» AIM OF THE TASK:
Please output the data exactly, minus pictures.

START SUPPLIED MATERIAL

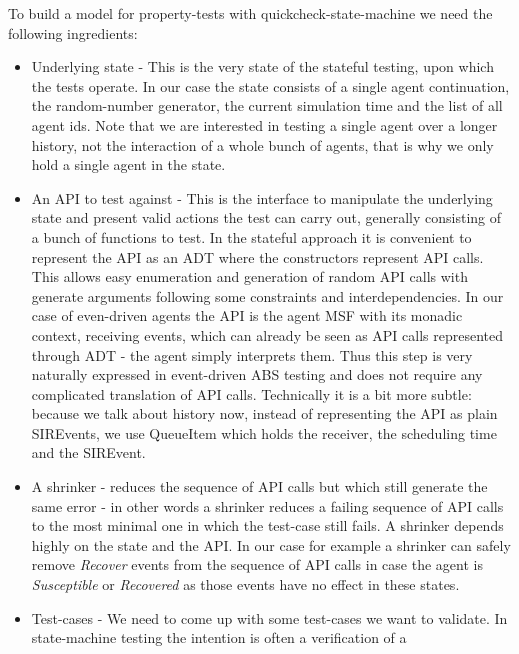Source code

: To build a model for property-tests with quickcheck-state-machine we need the following ingredients:

\begin{itemize}
	\item Underlying state - This is the very state of the stateful testing, upon which the tests operate. In our case the state consists of a single agent continuation, the random-number generator, the current simulation time and the list of all agent ids. Note that we are interested in testing a single agent over a longer history, not the interaction of a whole bunch of agents, that is why we only hold a single agent in the state.
	
	\item An API to test against - This is the interface to manipulate the underlying state and present valid actions the test can carry out, generally consisting of a bunch of functions to test. In the stateful approach it is convenient to represent the API as an ADT where the constructors represent API calls. This allows easy enumeration and generation of random API calls with generate arguments following some constraints and interdependencies. In our case of even-driven agents the API is the agent MSF with its monadic context, receiving events, which can already be seen as API calls represented through ADT - the agent simply interprets them. Thus this step is very naturally expressed in event-driven ABS testing and does not require any complicated translation of API calls. Technically it is a bit more subtle: because we talk about history now, instead of representing the API as plain SIREvents, we use QueueItem which holds the receiver, the scheduling time and the SIREvent.
	
	\item A shrinker - reduces the sequence of API calls but which still generate the same error - in other words a shrinker reduces a failing sequence of API calls to the most minimal one in which the test-case still fails. A shrinker depends highly on the state and the API. In our case for example a shrinker can safely remove \textit{Recover} events from the sequence of API calls in case the agent is \textit{Susceptible} or \textit{Recovered} as those events have no effect in these states.
	
	\item Test-cases - We need to come up with some test-cases we want to validate. In state-machine testing the intention is often a verification of a 
\end{itemize}


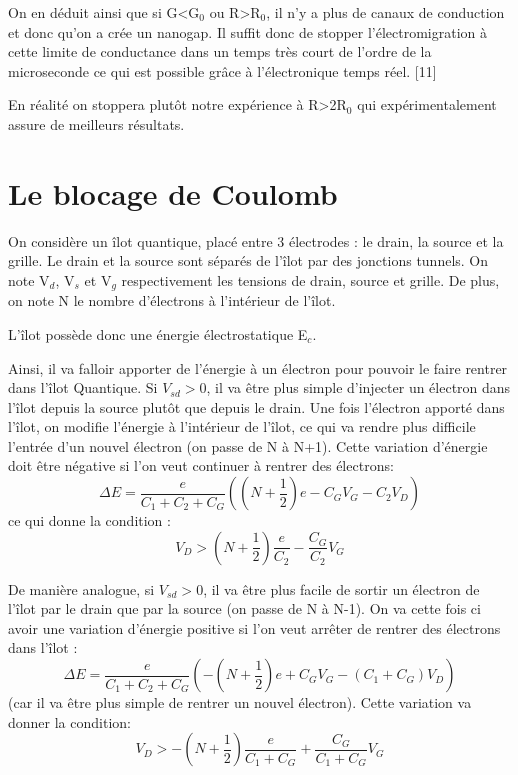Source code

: On en déduit ainsi que si G<G${_0}$ ou R>R${_0}$, il n'y a plus de canaux de conduction et donc qu'on a crée un nanogap. Il suffit donc de stopper l'électromigration à cette limite de conductance dans un temps très court de l'ordre de la microseconde ce qui est possible grâce à l'électronique temps réel. [11]

En réalité on stoppera plutôt notre expérience à R>2R${_0}$ qui expérimentalement assure de meilleurs résultats.

\section{Le blocage de Coulomb}
On considère un îlot quantique, placé entre 3 électrodes : le drain, la source et la grille. Le drain et la source sont séparés de l'îlot par des jonctions tunnels. On note V${_d}$, V${_s}$ et V${_g}$ respectivement les tensions de drain, source et grille. De plus, on note N le nombre d'électrons à l'intérieur de l'îlot. 
\begin{figure}[h]
    \begin{center}
        \caption{}
        \label{fig:}
    \end{center}
\end{figure}

L'îlot possède donc une énergie électrostatique E${_c}$.

Ainsi, il va falloir apporter de l'énergie à un électron pour pouvoir le faire rentrer dans l'îlot Quantique. Si $V_{sd}>0$, il va être plus simple  d'injecter un électron dans l'îlot depuis la source plutôt que depuis le drain. Une fois l'électron apporté dans l'îlot, on modifie l'énergie à l'intérieur de l'îlot, ce qui va rendre plus difficile l'entrée d'un nouvel électron (on passe de N à N+1). Cette variation d'énergie doit être négative si l'on veut continuer à rentrer des électrons:
\[\Delta E = \frac{e}{C_1 + C_2 + C_G}\left((N + \frac{1}{2})e - C_G V_G - C_2 V_D\right)\]
ce qui donne la condition :
\[V_D > (N + \frac{1}{2})\frac{e}{C_2} - \frac{C_G}{C_2}V_G\]

De manière analogue, si $V_{sd}>0$, il va être plus facile de sortir un électron de l'îlot par le drain que par la source (on passe de N à N-1). On va cette fois ci avoir une variation d'énergie positive si l'on veut arrêter de rentrer des électrons dans l'îlot :
\[\Delta E = \frac{e}{C_1 + C_2 + C_G}\left(-(N + \frac{1}{2})e + C_G V_G - (C_1 + C_G) V_D\right)\]
(car il va être plus simple de rentrer un nouvel électron). Cette variation va donner la condition:
\[V_D > - (N + \frac{1}{2})\frac{e}{C_1 + C_G} + \frac{C_G}{C_1 + C_G}V_G\]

END SUPPLIED MATERIAL

» WRITTEN SOLUTION:
Source code

: To build a model for property-tests with quickcheck-state-machine we need the following ingredients:

\begin{itemize}
	\item Underlying state - This is the very state of the stateful testing, upon which the tests operate. In our case the state consists of a single agent continuation, the random-number generator, the current simulation time and the list of all agent ids. Note that we are interested in testing a single agent over a longer history, not the interaction of a whole bunch of agents, that is why we only hold a single agent in the state.
	
	\item An API to test against - This is the interface to manipulate the underlying state and present valid actions the test can carry out, generally consisting of a bunch of functions to test. In the stateful approach it is convenient to represent the API as an ADT where the constructors represent API calls. This allows easy enumeration and generation of random API calls with generate arguments following some constraints and interdependencies. In our case of even-driven agents the API is the agent MSF with its monadic context, receiving events, which can already be seen as API calls represented through ADT - the agent simply interprets them. Thus this step is very naturally expressed in event-driven ABS testing and does not require any complicated translation of API calls. Technically it is a bit more subtle: because we talk about history now, instead of representing the API as plain SIREvents, we use QueueItem which holds the receiver, the scheduling time and the SIREvent.
	
	\item A shrinker - reduces the sequence of API calls but which still generate the same error - in other words a shrinker reduces a failing sequence of API calls to the most minimal one in which the test-case still fails. A shrinker depends highly on the state and the API. In our case for example a shrinker can safely remove \textit{Recover} events from the sequence of API calls in case the agent is \textit{Susceptible} or \textit{Recovered} as those events have no effect in these states.
	
	\item Test-cases - We need to come up with some test-cases we want to validate. In state-machine testing the intention is often a verification of a 
\end{itemize}


Source code

: On en déduit ainsi que si G<G${_0}$ ou R>R${_0}$, il n'y a plus de canaux de conduction et donc qu'on a crée un nanogap. Il suffit donc de stopper l'électromigration à cette limite de conductance dans un temps très court de l'ordre de la microseconde ce qui est possible grâce à l'électronique temps réel. [11]

En réalité on stoppera plutôt notre expérience à R>2R${_0}$ qui expérimentalement assure de meilleurs résultats.

\section{Le blocage de Coulomb}
On considère un îlot quantique, placé entre 3 électrodes : le drain, la source et la grille. Le drain et la source sont séparés de l'îlot par des jonctions tunnels. On note V${_d}$, V${_s}$ et V${_g}$ respectivement les tensions de drain, source et grille. De plus, on note N le nombre d'électrons à l'intérieur de l'îlot. 
\begin{figure}[h]
    \begin{center}
        \caption{}
        \label{fig:}
    \end{center}
\end{figure}

L'îlot possède donc une énergie électrostatique E${_c}$.

Ainsi, il va falloir apporter de l'énergie à un électron pour pouvoir le faire rentrer dans l'îlot Quantique. Si $V_{sd}>0$, il va être plus simple  d'injecter un électron dans l'îlot depuis la source plutôt que depuis le drain. Une fois l'électron apporté dans l'îlot, on modifie l'énergie à l'intérieur de l'îlot, ce qui va rendre plus difficile l'entrée d'un nouvel électron (on passe de N à N+1). Cette variation d'énergie doit être négative si l'on veut continuer à rentrer des électrons:
\[\Delta E = \frac{e}{C_1 + C_2 + C_G}\left((N + \frac{1}{2})e - C_G V_G - C_2 V_D\right)\]
ce qui donne la condition :
\[V_D > (N + \frac{1}{2})\frac{e}{C_2} - \frac{C_G}{C_2}V_G\]

De manière analogue, si $V_{sd}>0$, il va être plus facile de sortir un électron de l'îlot par le drain que par la source (on passe de N à N-1). On va cette fois ci avoir une variation d'énergie positive si l'on veut arrêter de rentrer des électrons dans l'îlot :
\[\Delta E = \frac{e}{C_1 + C_2 + C_G}\left(-(N + \frac{1}{2})e + C_G V_G - (C_1 + C_G) V_D\right)\]
(car il va être plus simple de rentrer un nouvel électron). Cette variation va donner la condition:
\[V_D > - (N + \frac{1}{2})\frac{e}{C_1 + C_G} + \frac{C_G}{C_1 + C_G}V_G\]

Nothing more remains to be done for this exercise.